Increased capture of vessels in the Somalia coastline has threatened to scuttle humanitarian efforts in the Horn of Africa country that has not had a stable government for the last two decades. Mr Maletta urged the International community to urgently focus their attention on finding ways to assist the millions of people in desperate need.

“The plight of the Somali people and ways to alleviate their suffering should be top of the agenda of donor governments in Brussels,” he said. 

“Today’s international meeting, sponsored by the European Union and the United Nations, comes at a critical time when over 3.2 million Somalis are in desperate need of emergency assistance, a 77 percent increase since January 2008. More than one million people have fled their homes in the last two years,” Oxfam said.

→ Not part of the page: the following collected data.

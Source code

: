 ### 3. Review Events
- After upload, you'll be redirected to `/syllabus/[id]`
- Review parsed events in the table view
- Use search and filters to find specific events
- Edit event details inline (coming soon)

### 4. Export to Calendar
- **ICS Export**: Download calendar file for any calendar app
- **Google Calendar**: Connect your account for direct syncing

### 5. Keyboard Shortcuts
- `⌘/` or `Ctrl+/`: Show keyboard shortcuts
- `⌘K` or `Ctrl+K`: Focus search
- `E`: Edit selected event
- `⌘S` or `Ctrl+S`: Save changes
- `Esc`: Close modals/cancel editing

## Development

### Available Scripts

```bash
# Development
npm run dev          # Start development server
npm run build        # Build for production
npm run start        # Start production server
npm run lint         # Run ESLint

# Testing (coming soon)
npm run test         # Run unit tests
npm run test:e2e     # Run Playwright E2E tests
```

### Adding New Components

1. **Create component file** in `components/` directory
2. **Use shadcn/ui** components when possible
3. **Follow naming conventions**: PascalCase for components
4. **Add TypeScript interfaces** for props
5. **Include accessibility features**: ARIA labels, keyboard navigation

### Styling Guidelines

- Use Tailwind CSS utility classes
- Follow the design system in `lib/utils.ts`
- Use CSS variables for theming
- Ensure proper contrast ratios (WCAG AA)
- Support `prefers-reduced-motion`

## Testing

Oxfam reckoned that the already chaotic situation has been aggravated by an ongoing drought which has been deepening across the country. “It has devastated people’s incomes leaving the majority with little or no access to clean water. Families are finding it difficult to meet their most basic needs as prices for basic food items are at record high levels—many have doubled since this time last year,” Mr Maletta said.

Beyond aid, Oxfam called on nations to investigate reported violations of international humanitarian and human rights laws in the country, noting that lack of accountability has exacerbated the humanitarian crisis in Somalia as civilians continue to get caught in the crossfire and are forced to flee from their homes in huge numbers. 

Oxfam welcomes the call by U.S. Secretary of State Hillary Clinton to hold groups involved in piracy to account. “The international community must hold those same standards to groups who violate international humanitarian and human rights laws in the country,” said Mr Maletta.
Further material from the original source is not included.